A small rectangle of carpet was removed from the work area using a sharp knife. It was extremely important to make cuts square to the cabinet walls so that there would be no gaps when the new piece of carpet was installed. A clear, flat area considerably larger than the actual damage was needed for the router and jigsaw to be able to make accurate cuts,
The remaining carpeting was masked off with clear plastic sheeting so that sawdust would not become embedded in it as the work progressed.
As with the carpet, an accurate, square hole had to be cut around the perimeter of the damage so that a plywood plug could be tightly installed with no gap. Pencil lines were used to position a straightedge which was clamped onto the cabinet to guide the jigsaw for two perfectly straight cuts, one opposite each of the cabinet walls that form the right rear corner of the enclosure.

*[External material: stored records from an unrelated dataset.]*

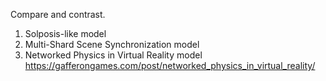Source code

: Compare and contrast.

1. Solposis-like model
2. Multi-Shard Scene Synchronization model
3. Networked Physics in Virtual Reality model https://gafferongames.com/post/networked_physics_in_virtual_reality/
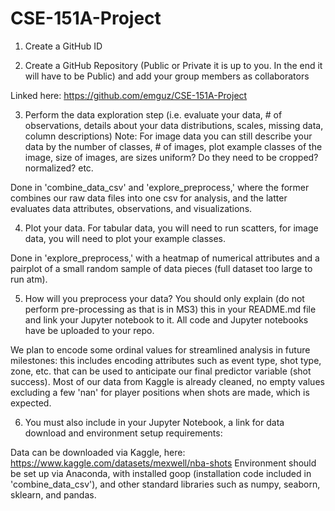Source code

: # CSE-151A-Project

1. Create a GitHub ID

2. Create a GitHub Repository (Public or Private it is up to you. In the end it will have to be Public) and add your group members as collaborators

Linked here: https://github.com/emguz/CSE-151A-Project

3. Perform the data exploration step (i.e. evaluate your data, # of observations, details about your data distributions, scales, missing data, column descriptions) Note: For image data you can still describe your data by the number of classes, # of images, plot example classes of the image, size of images, are sizes uniform? Do they need to be cropped? normalized? etc. 

Done in 'combine_data_csv' and 'explore_preprocess,' where the former combines our raw data files into one csv for analysis, and the latter evaluates data attributes, observations, and visualizations. 

4. Plot your data. For tabular data, you will need to run scatters, for image data, you will need to plot your example classes.

Done in 'explore_preprocess,' with a heatmap of numerical attributes and a pairplot of a small random sample of data pieces (full dataset too large to run atm).

5. How will you preprocess your data? You should only explain (do not perform pre-processing as that is in MS3) this in your README.md file and link your Jupyter notebook to it. All code and  Jupyter notebooks have be uploaded to your repo.

We plan to encode some ordinal values for streamlined analysis in future milestones: this includes encoding attributes such as event type, shot type, zone, etc. that can be used to anticipate our final predictor variable (shot success). Most of our data from Kaggle is already cleaned, no empty values excluding a few 'nan' for player positions when shots are made, which is expected.

6. You must also include in your Jupyter Notebook, a link for data download and environment setup requirements:

Data can be downloaded via Kaggle, here: https://www.kaggle.com/datasets/mexwell/nba-shots
Environment should be set up via Anaconda, with installed goop (installation code included in 'combine_data_csv'), and other standard libraries such as numpy, seaborn, sklearn, and pandas. 
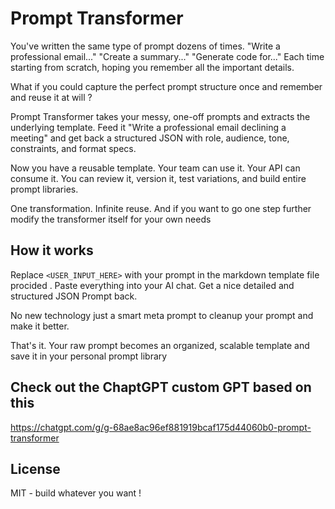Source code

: # Prompt Transformer

You've written the same type of prompt dozens of times. "Write a professional email..." "Create a summary..." "Generate code for..." Each time starting from scratch, hoping you remember all the important details.

What if you could capture the perfect prompt structure once and remember and reuse it at will ?

Prompt Transformer takes your messy, one-off prompts and extracts the underlying template. Feed it "Write a professional email declining a meeting" and get back a structured JSON with role, audience, tone, constraints, and format specs.

Now you have a reusable template. Your team can use it. Your API can consume it. You can review it, version it, test variations, and build entire prompt libraries.

One transformation. Infinite reuse. And if you want to go one step further modify the transformer itself for your own needs 

## How it works

Replace `<USER_INPUT_HERE>` with your prompt in the markdown template file procided . Paste everything into your AI chat. Get a nice detailed and  structured JSON Prompt back.

No new technology just a smart meta prompt  to cleanup your prompt and make it better.

That's it. Your raw prompt becomes an organized, scalable template and save it in your personal prompt library


## Check out the ChaptGPT custom GPT based on this
https://chatgpt.com/g/g-68ae8ac96ef881919bcaf175d44060b0-prompt-transformer



## License


MIT - build whatever you want !
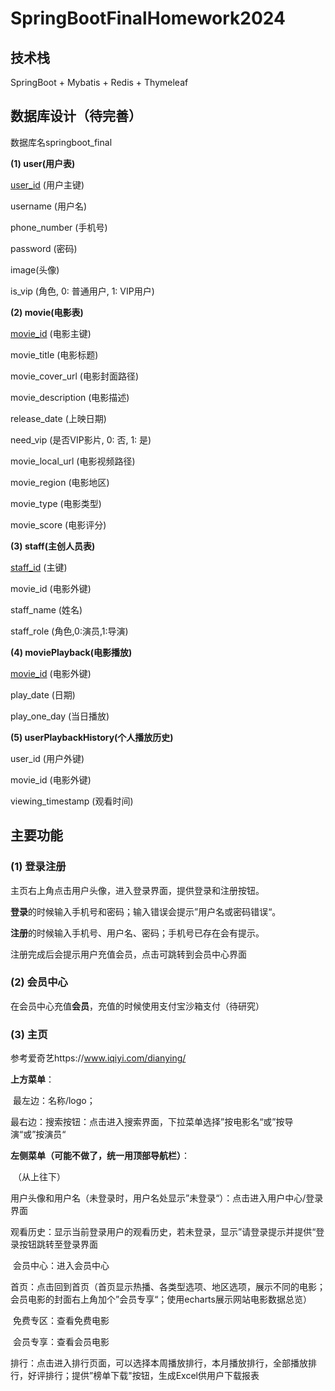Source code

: #  SpringBootFinalHomework2024



## 技术栈

SpringBoot + Mybatis + Redis + Thymeleaf



## 数据库设计（待完善）

数据库名springboot_final

**(1) user(用户表)**

<u>user_id</u> (用户主键)

username (用户名)

phone_number (手机号)

password (密码)

image(头像)

is_vip (角色, 0: 普通用户, 1: VIP用户)



**(2) movie(电影表)**

<u>movie_id</u> (电影主键)

movie_title (电影标题)

movie_cover_url (电影封面路径)

movie_description (电影描述)

release_date (上映日期)

need_vip (是否VIP影片, 0: 否, 1: 是)

movie_local_url (电影视频路径)

movie_region (电影地区)

movie_type (电影类型)

movie_score (电影评分)



**(3) staff(主创人员表)**

<u>staff_id</u> (主键)

movie_id (电影外键)

staff_name (姓名)

staff_role (角色,0:演员,1:导演)



**(4) moviePlayback(电影播放)**

<u>movie_id</u> (电影外键)

play_date (日期)

play_one_day (当日播放)



**(5) userPlaybackHistory(个人播放历史)**

user_id (用户外键)

movie_id (电影外键)

viewing_timestamp (观看时间)



## 主要功能

### (1) 登录注册

主页右上角点击用户头像，进入登录界面，提供登录和注册按钮。

**登录**的时候输入手机号和密码；输入错误会提示”用户名或密码错误“。

**注册**的时候输入手机号、用户名、密码；手机号已存在会有提示。

注册完成后会提示用户充值会员，点击可跳转到会员中心界面

### (2) 会员中心

在会员中心充值**会员**，充值的时候使用支付宝沙箱支付（待研究）

### (3) 主页

参考爱奇艺https://www.iqiyi.com/dianying/



**上方菜单**：

​		最左边：名称/logo；

​		最右边：搜索按钮：点击进入搜索界面，下拉菜单选择”按电影名“或”按导演“或”按演员“

**左侧菜单（可能不做了，统一用顶部导航栏）**：

​		（从上往下）

​		用户头像和用户名（未登录时，用户名处显示”未登录“）：点击进入用户中心/登录界面

​		观看历史：显示当前登录用户的观看历史，若未登录，显示”请登录提示并提供“登录按钮跳转至登录界面

​		会员中心：进入会员中心

​		首页：点击回到首页（首页显示热播、各类型选项、地区选项，展示不同的电影；会员电影的封面右上角加个”会员专享“；使用echarts展示网站电影数据总览）

​		免费专区：查看免费电影

​		会员专享：查看会员电影

​		排行：点击进入排行页面，可以选择本周播放排行，本月播放排行，全部播放排行，好评排行；提供”榜单下载"按钮，生成Excel供用户下载报表

​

The bulk of the waste material was then taken out with a freehand cut using the jigsaw, up close to the two adjacent cabinet walls. A very sharp chisel made it easy to clean up the opening, right to the cabinet walls without damaging them.
Once the damaged area was cut out square to the cabinet walls, a ¼” plywood jig was made to fit snugly inside the cutout and guide the router bit around the perimeter of the hole as the rabbet was cut. The rabbet provided a shoulder for the plywood patch to bond to and helped to increase the load bearing capacity of the repair area.
A patch was made for the cutout using high quality, void free ¾” birch plywood. After cutting the patch to the correct outside dimensions, a rabbet was cut along the four sides to match the one made earlier in the cabinet, and then the rounded corners were cut slightly oversize on the scroll saw. Final fitting to the cabinet was done by sanding the edges until a perfect fit was obtained.
Before gluing the patch in place, holes were made for the caster base. Originally, Roland used wood screws to fasten the caster to the cabinet. We use 10-32 T-nuts and machine screws instead, so holes were made for these as well. T-nuts are superior to wood screws in this application because they sandwich the wood between them and the screw, allowing high clamping force without damaging the surrounding wood, and can be easily replaced if the screws or threads are ever damaged.
The patch was glued in place with high quality waterproof wood glue. ¾” wide reinforcing strips were glued from the inside of the cabinet over the seams between cabinet and patch. This both increases the strength of the repair and provides an airtight seal of the repair area. Even a ported cabinet must be airtight (except for the port, of course). Air leaks affect box tuning and can have an audible effect on distortion levels.
The edges of the carpet were pulled tight and glued back on with contact cement, then the replacement carpet was carefully trimmed and glued in place as well. Unfortunately, the color of the new carpet was a slightly different shade of black; this is usually the case due to different manufacturers, suppliers, and dye lots. The only solution is to completely recover the cabinet with new carpet, but that was not part of this job. Overall, the carpet patch came out very tight and neat, with no gaps or wrinkles.
This picture was taken just before the drivers were remounted. The caster mounting base and the power transformer for the amplifier have all been mounted to the cabinet with 10-32 machine screws, lock washers and locktite thread locking compound. Without the locktite, the screws would eventually vibrate loose despite the lock washers, and that transformer would cause some pretty serious damage inside the cabinet. The white polyester damping material was re-fastened to the cabinet walls using stainless steel T50 staples applied with a pneumatic stapler. If you look carefully, you can see the repair area with the ¾” reinforcement strips and the caster socket in the right rear corner.